Ben selden zarar gören çiftçilerimize geçmiş olsun dileklerimi sunuyorum. Allah bir daha böyle afetleri göstermesin.

Bu konuda çok yazmak istemiyorum. Bunun içinde 2002 yılı ocak ayı ilk haftasında yazdığım bir yazıyı koymak geldi içimden. Bu konularda yazdığım çok yazılar vardı. Ama bunu bulabildim arşivde.

Afetsiz günler geçirmemiz dileklerimle;

HOŞÇA KALIN, DOSTÇA KALIN TEDBİRLİ KALIN…

İşte 2002 yılı Ocak ayı ilk haftasında yazdığım yazı;

ÜLKEMİZ ÇOK SERT BİR KIŞ GEÇİRMEKTE

Yaşım elliyi aştı, İlçemiz Karacaören köyü Kızılcaağaç mahallesindenim.
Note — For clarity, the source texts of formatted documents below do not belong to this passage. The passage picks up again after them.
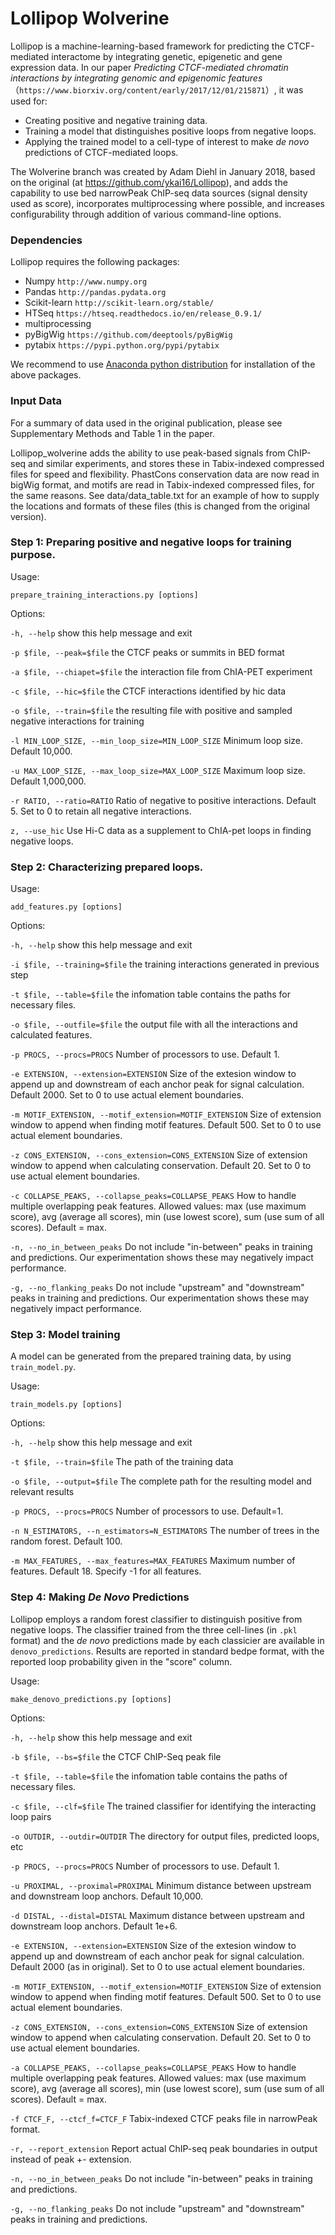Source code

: # Lollipop Wolverine

Lollipop is a machine-learning-based framework for predicting the CTCF-mediated interactome by integrating genetic, epigenetic and gene expression data. In our paper *Predicting CTCF-mediated chromatin interactions by integrating genomic and epigenomic features*（`https://www.biorxiv.org/content/early/2017/12/01/215871`）, it was used for:

* Creating positive and negative training data.
* Training a model that distinguishes positive loops from negative loops.
* Applying the trained model to a cell-type of interest to make *de novo* predictions of CTCF-mediated loops. 

The Wolverine branch was created by Adam Diehl in January 2018, based on the original (at https://github.com/ykai16/Lollipop), and adds the capability to use bed narrowPeak ChIP-seq data sources (signal density used as score), incorporates multiprocessing where possible, and increases configurability through addition of various command-line options.

### Dependencies
Lollipop requires the following packages:


* Numpy `http://www.numpy.org`
* Pandas `http://pandas.pydata.org`
* Scikit-learn `http://scikit-learn.org/stable/`
* HTSeq `https://htseq.readthedocs.io/en/release_0.9.1/`
* multiprocessing
* pyBigWig `https://github.com/deeptools/pyBigWig`
* pytabix `https://pypi.python.org/pypi/pytabix`

We recommend to use [Anaconda python distribution](https://www.anaconda.com/what-is-anaconda/) for installation of the above packages.


### Input Data

For a summary of data used in the original publication, please see Supplementary Methods and Table 1 in the paper.

Lollipop_wolverine adds the ability to use peak-based signals from ChIP-seq and similar experiments, and stores these in Tabix-indexed compressed files for speed and flexibility. PhastCons conservation data are now read in bigWig format, and motifs are read in Tabix-indexed compressed files, for the same reasons. See data/data_table.txt for an example of how to supply the locations and formats of these files (this is changed from the original version).


### Step 1: Preparing positive and negative loops for training purpose.

Usage:

`prepare_training_interactions.py [options]`

Options:

  `-h, --help` show this help message and exit
  
  `-p $file, --peak=$file` the CTCF peaks or summits in BED format
  
  `-a $file, --chiapet=$file` the interaction file from ChIA-PET experiment
  
  `-c $file, --hic=$file` the CTCF interactions identified by hic data
  
  `-o $file, --train=$file` the resulting file with positive and sampled negative interactions for training
			
  `-l MIN_LOOP_SIZE, --min_loop_size=MIN_LOOP_SIZE` Minimum loop size. Default 10,000.
			
  `-u MAX_LOOP_SIZE, --max_loop_size=MAX_LOOP_SIZE` Maximum loop size. Default 1,000,000.
			
  `-r RATIO, --ratio=RATIO` Ratio of negative to positive interactions. Default 5. Set to 0 to retain all negative interactions.
			
  `z, --use_hic` Use Hi-C data as a supplement to ChIA-pet loops in finding negative loops.


### Step 2: Characterizing prepared loops.

Usage:

`add_features.py [options]`

Options:

  `-h, --help` show this help message and exit
  
  `-i $file, --training=$file` the training interactions generated in previous step
  
  `-t $file, --table=$file` the infomation table contains the paths for necessary files.
  
  `-o $file, --outfile=$file` the output file with all the interactions and calculated features.
  
  `-p PROCS, --procs=PROCS` Number of processors to use. Default 1.
  
  `-e EXTENSION, --extension=EXTENSION` Size of the extesion window to append up and downstream of each anchor peak for signal calculation. Default 2000. Set to 0 to use actual element boundaries.
  
  `-m MOTIF_EXTENSION, --motif_extension=MOTIF_EXTENSION` Size of extension window to append when finding motif features. Default 500. Set to 0 to use actual element boundaries.
  
  `-z CONS_EXTENSION, --cons_extension=CONS_EXTENSION` Size of extension window to append when calculating conservation. Default 20. Set to 0 to use actual element boundaries.
  
  `-c COLLAPSE_PEAKS, --collapse_peaks=COLLAPSE_PEAKS` How to handle multiple overlapping peak features. Allowed values: max (use maximum score), avg (average all scores), min (use lowest score), sum (use sum of all scores). Default = max.
  
  `-n, --no_in_between_peaks` Do not include "in-between" peaks in training and predictions. Our experimentation shows these may negatively impact performance.
  
  `-g, --no_flanking_peaks` Do not include "upstream" and "downstream" peaks in training and predictions. Our experimentation shows these may negatively impact performance.


### Step 3: Model training

A model can be generated from the prepared training data, by using `train_model.py`.

Usage:

`train_models.py [options]`

Options:

  `-h, --help` show this help message and exit
  
  `-t $file, --train=$file` The path of the training data
  
  `-o $file, --output=$file` The complete path for the resulting model and relevant results
  
  `-p PROCS, --procs=PROCS` Number of processors to use. Default=1.
  
  `-n N_ESTIMATORS, --n_estimators=N_ESTIMATORS` The number of trees in the random forest. Default 100.
  
  `-m MAX_FEATURES, --max_features=MAX_FEATURES` Maximum number of features. Default 18. Specify -1 for all features.


### Step 4: Making *De Novo* Predictions

Lollipop employs a random forest classifier to distinguish positive from negative loops. The classifier trained from the three cell-lines (in `.pkl` format) and the *de novo* predictions made by each classicier are available in `denovo_predictions`. Results are reported in standard bedpe format, with the reported loop probability given in the "score" column.


Usage:

`make_denovo_predictions.py [options]`

Options:

  `-h, --help` show this help message and exit
  
  `-b $file, --bs=$file` the CTCF ChIP-Seq peak file
  
  `-t $file, --table=$file` the infomation table contains the paths of necessary files.
  
  `-c $file, --clf=$file` The trained classifier for identifying the interacting loop pairs
  
  `-o OUTDIR, --outdir=OUTDIR` The directory for output files, predicted loops, etc
  
  `-p PROCS, --procs=PROCS` Number of processors to use. Default 1.
  
  `-u PROXIMAL, --proximal=PROXIMAL` Minimum distance between upstream and downstream loop anchors. Default 10,000.
  
  `-d DISTAL, --distal=DISTAL` Maximum distance between upstream and downstream loop anchors. Default 1e+6.
  
  `-e EXTENSION, --extension=EXTENSION` Size of the extesion window to append up and downstream of each anchor peak for signal calculation. Default 2000 (as in original). Set to 0 to use actual element boundaries.
  
  `-m MOTIF_EXTENSION, --motif_extension=MOTIF_EXTENSION` Size of extension window to append when finding motif features. Default 500. Set to 0 to use actual element boundaries.
  
  `-z CONS_EXTENSION, --cons_extension=CONS_EXTENSION` Size of extension window to append when calculating conservation. Default 20. Set to 0 to use actual element boundaries.
  
  `-a COLLAPSE_PEAKS, --collapse_peaks=COLLAPSE_PEAKS` How to handle multiple overlapping peak features. Allowed values: max (use maximum score), avg (average all scores), min (use lowest score), sum (use sum of all scores). Default = max.
  
  `-f CTCF_F, --ctcf_f=CTCF_F` Tabix-indexed CTCF peaks file in narrowPeak format.
  
  `-r, --report_extension` Report actual ChIP-seq peak boundaries in output instead of peak +- extension.
  
  `-n, --no_in_between_peaks` Do not include "in-between" peaks in training and predictions.
  
  `-g, --no_flanking_peaks` Do not include "upstream" and "downstream" peaks in training and predictions.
Çocukluğumda kışlar çok uzun yağışlarla geçerdi. Yağmur yağmaya başladığı zaman bir hafta – on gün sürerdi. Kar yağardı. Torosların son uzantısı olan Akdağlardan kar çığları yuvarlanırdı. Dereler taşardı., Biz okula gidebilmek için birkaç dereden geçerdik, babalarımız bu derelerin üzerine etraftan kestikleri ağaçlardan derme çatma köprüler yaparlar bizde o körüler sayesinde derelerden geçip okulumuza ulaşırdık.
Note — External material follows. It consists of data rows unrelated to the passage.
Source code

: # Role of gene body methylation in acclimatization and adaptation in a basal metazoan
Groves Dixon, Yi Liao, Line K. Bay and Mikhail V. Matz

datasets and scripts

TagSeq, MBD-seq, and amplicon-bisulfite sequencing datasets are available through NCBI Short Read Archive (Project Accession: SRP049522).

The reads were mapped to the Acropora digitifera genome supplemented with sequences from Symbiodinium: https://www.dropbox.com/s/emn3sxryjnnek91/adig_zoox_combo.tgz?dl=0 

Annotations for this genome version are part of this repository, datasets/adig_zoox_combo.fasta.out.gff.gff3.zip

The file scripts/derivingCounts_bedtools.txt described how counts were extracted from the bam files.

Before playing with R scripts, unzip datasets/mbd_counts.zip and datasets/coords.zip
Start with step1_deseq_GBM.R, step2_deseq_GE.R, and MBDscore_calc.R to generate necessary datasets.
Tabiatın dengesi değişti ve uzunca bir zamandır yağışlar olmaz oldu. İnsanlarımız kahinlik yapmaya gelecek için tahminler yürütmeye başladılar. Hele beş-on yıldır birazda kuraklık olunca, bu kuraklığın daha on – on beş yıl süreceği söylenmeye başlandı. Öyle olacak ki birden kış bastırdı. Ve cidden bizim o çocukluğumuzda gördüğümüz kışlar geri geldi. Ülkemizde olduğu gibi çevremizde de yağışlar oldu, yıllardır su görmediğim derelerden, çaylardan su akmaya başladı. İlkokul çağlarında yağmur yağdığı zaman taşan ve boz bulanık akan Gavur çayını, Köye gitmek için yanına kadar varıp geçemediğimiz için geri döndüğümüz Alakır çayını tekrar boz bulanık seyrettik. İnsanın içinden Allahın işine karışılmaz demek geliyor.
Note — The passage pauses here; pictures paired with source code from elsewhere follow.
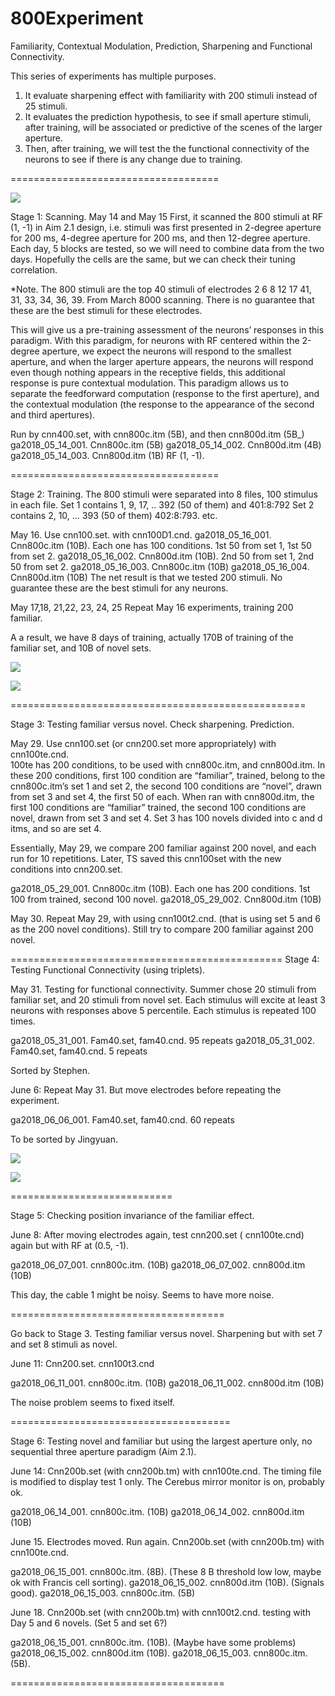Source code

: # 800Experiment

Familiarity,  Contextual Modulation, Prediction, Sharpening  and Functional Connectivity.


This series of experiments has multiple purposes.
1. It evaluate sharpening effect with familiarity with 200 stimuli instead of 25 stimuli. 
2. It evaluates the prediction hypothesis, to see if small aperture stimuli, after training, will be associated or predictive of the scenes of the larger aperture.
3. Then, after training, we will test the the functional connectivity of the neurons to see if there is any change due to training.


====================================

![](pictures/n01491361_13531_252.png)


Stage 1:  Scanning.
May 14 and May 15 
First, it scanned the 800 stimuli  at RF (1, -1) in Aim 2.1 design, i.e. stimuli was first presented in 2-degree aperture for 200 ms, 4-degree aperture for 200 ms, and then 12-degree aperture.  Each day, 5 blocks are tested, so we will need to combine data from the two days.  Hopefully the cells are the same, but we can check their tuning correlation. 

*Note. The 800 stimuli are the top 40 stimuli of electrodes 2 6 8 12 17 41, 31, 33, 34, 36, 39. From March 8000 scanning. There is no guarantee that these are the best stimuli for these electrodes. 


This will give us a pre-training assessment of the neurons’ responses in this paradigm. 
With this paradigm,  for neurons with RF centered  within the 2-degree aperture, we expect the neurons will respond to the smallest aperture, and when the larger aperture appears, the neurons will respond even though nothing appears in the receptive fields, this additional response is pure contextual modulation. This paradigm allows us to separate the feedforward computation (response to the first aperture), and the contextual modulation (the response to the appearance of the second and third apertures).

Run by cnn400.set, with cnn800c.itm (5B), and then cnn800d.itm (5B_) 
ga2018_05_14_001.    Cnn800c.itm (5B)
ga2018_05_14_002.    Cnn800d.itm (4B)
ga2018_05_14_003.    Cnn800d.itm (1B)
RF (1, -1).


====================================

Stage 2: Training.
The 800 stimuli were separated into 8 files, 100 stimulus in each file.  Set 1 contains 1, 9, 17, .. 392 (50 of them) and 401:8:792
Set 2 contains 2, 10, … 393 (50 of them) 402:8:793. etc. 

May 16.   Use cnn100.set. with  cnn100D1.cnd. 
ga2018_05_16_001.    Cnn800c.itm (10B).  Each one has 100 conditions. 1st 50 from set 1, 1st 50 from set 2.
ga2018_05_16_002.    Cnn800d.itm (10B).  2nd 50 from set 1, 2nd 50 from set 2.
ga2018_05_16_003.    Cnn800c.itm (10B)
ga2018_05_16_004.    Cnn800d.itm (10B)
The net result is that we tested 200 stimuli. No guarantee these are the best stimuli for any neurons.

May 17,18, 21,22, 23, 24, 25
Repeat May 16 experiments, training 200 familiar. 

A a result, we have 8 days of training, actually 170B of training of the familiar set, and 10B of novel sets. 

![](pictures/testingNeuron24May302.png)

![](pictures/testingNeuron24May291.png)


===================================================

Stage 3: Testing familiar versus novel.  Check sharpening. Prediction. 

May 29.  Use cnn100.set (or cnn200.set more appropriately)  with cnn100te.cnd.  
100te has 200 conditions, to be used with cnn800c.itm, and cnn800d.itm.
In these 200 conditions,  first 100 condition are “familiar”, trained, belong to the cnn800c.itm’s set 1 and set 2, the second 100 conditions are “novel”, drawn from set 3 and set 4, the first 50 of each.
When ran with cnn800d.itm,  the first 100 conditions are “familiar” trained, the second 100 conditions are novel, drawn from set 3 and set 4.
Set 3 has 100 novels divided into c and d itms, and so are set 4.

Essentially, May 29, we compare 200 familiar against 200 novel, and each run for 10 repetitions.
Later, TS saved this cnn100set with the new conditions into cnn200.set.

ga2018_05_29_001.    Cnn800c.itm (10B).  Each one has 200 conditions. 1st 100 from trained, second 100 novel. 
ga2018_05_29_002.    Cnn800d.itm (10B)


May 30.  Repeat May 29, with using  cnn100t2.cnd.   (that is using set 5 and 6 as the 200 novel conditions).
Still try to compare 200 familiar against 200 novel.


===============================================
Stage 4: Testing Functional Connectivity (using triplets).

May 31.  Testing for functional connectivity.
Summer chose 20 stimuli from familiar set, and 20 stimuli from novel set. Each stimulus will excite at least 3 neurons with responses above 5 percentile. Each stimulus is repeated 100 times.


ga2018_05_31_001.    Fam40.set, fam40.cnd.   95 repeats
ga2018_05_31_002.    Fam40.set, fam40.cnd.    5 repeats

Sorted by Stephen.

June 6:  Repeat May 31.  But move electrodes before repeating the experiment. 

ga2018_06_06_001.    Fam40.set, fam40.cnd.   60 repeats

To be sorted by Jingyuan.

![](pictures/n01491361_13531_252.png)

![](pictures/n01491361_13531_252.png)

============================

Stage 5: Checking position invariance of the familiar effect.


June 8:  After moving electrodes again, test cnn200.set ( cnn100te.cnd) again but with RF at (0.5, -1). 

ga2018_06_07_001.    cnn800c.itm. (10B)
ga2018_06_07_002.    cnn800d.itm  (10B)

This day, the cable 1 might be noisy.  Seems to have more noise. 

=====================================

Go back to Stage 3. Testing  familiar versus novel. Sharpening but with set 7 and set 8 stimuli as novel. 

June 11:
Cnn200.set.   cnn100t3.cnd 

ga2018_06_11_001.    cnn800c.itm. (10B)
ga2018_06_11_002.    cnn800d.itm  (10B)

The noise problem seems to fixed itself. 


======================================

Stage 6:  Testing novel and familiar but using the largest aperture only, no sequential three aperture paradigm (Aim 2.1).

June 14:
Cnn200b.set (with cnn200b.tm) with cnn100te.cnd.     The timing file is modified to display test 1 only. 
The Cerebus mirror monitor is on, probably ok.

ga2018_06_14_001.    cnn800c.itm. (10B)
ga2018_06_14_002.    cnn800d.itm  (10B)

June 15. Electrodes moved. Run again. 
Cnn200b.set (with cnn200b.tm) with cnn100te.cnd. 

ga2018_06_15_001.    cnn800c.itm. (8B).  (These 8 B threshold low low, maybe ok with Francis cell sorting). 
ga2018_06_15_002.    cnn800d.itm  (10B). (Signals good).
ga2018_06_15_003.    cnn800c.itm. (5B)


June 18.
Cnn200b.set (with cnn200b.tm) with cnn100t2.cnd.  testing with Day 5 and 6 novels. (Set 5 and set 6?)

ga2018_06_15_001.    cnn800c.itm. (10B).  (Maybe have some problems)
ga2018_06_15_002.    cnn800d.itm  (10B). 
ga2018_06_15_003.    cnn800c.itm. (5B).  



=====================================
Bu günlerde ülkemizin dört bir tarafı yağışlara teslim. Hava tahminleri ise çok zayıf kaldı. Ülkemizin en büyük ili İstanbul Meteoroloji müdürü sabahlara kadar görev başında kalıyor. Tahmin yapamadığı için Valiyi yanlış bilgilendiriyor. Eksik alınan kararlardan ötürü insanlar perişan. Bu örnek ülkemizin tamamı için geçerli.

Velhasıl bu konuya ülke olarak hazırlıksız yakalandık.

Ülkemizin en az yağış alan fakat en fazla zarar gören yörelerinden birisinde yaşıyoruz. Ben bu yazıyı yazdığım anlarda ülke kar altında inler, insanlar soğuktan ölürken İlçemiz güneşlikti. Tüm ülkede hatta tüm Dünyada olduğu gibi tabiatın bu intikamını bizde göremedik. Elinde bir sürü imkanı olanlar bu işi göremezken bizimde göremememiz doğaldı. Ama tabiat böyle yaptı diye yatmamak gerekir. Bundan ders çıkarıp bundan sonra daha tedbirli davranmak gerekir. Bu tedbir tabii en başta Devlet ve yerel yöneticiler tarafından alınmalı. Ama esas tedbir bizler tarafından alınmalı.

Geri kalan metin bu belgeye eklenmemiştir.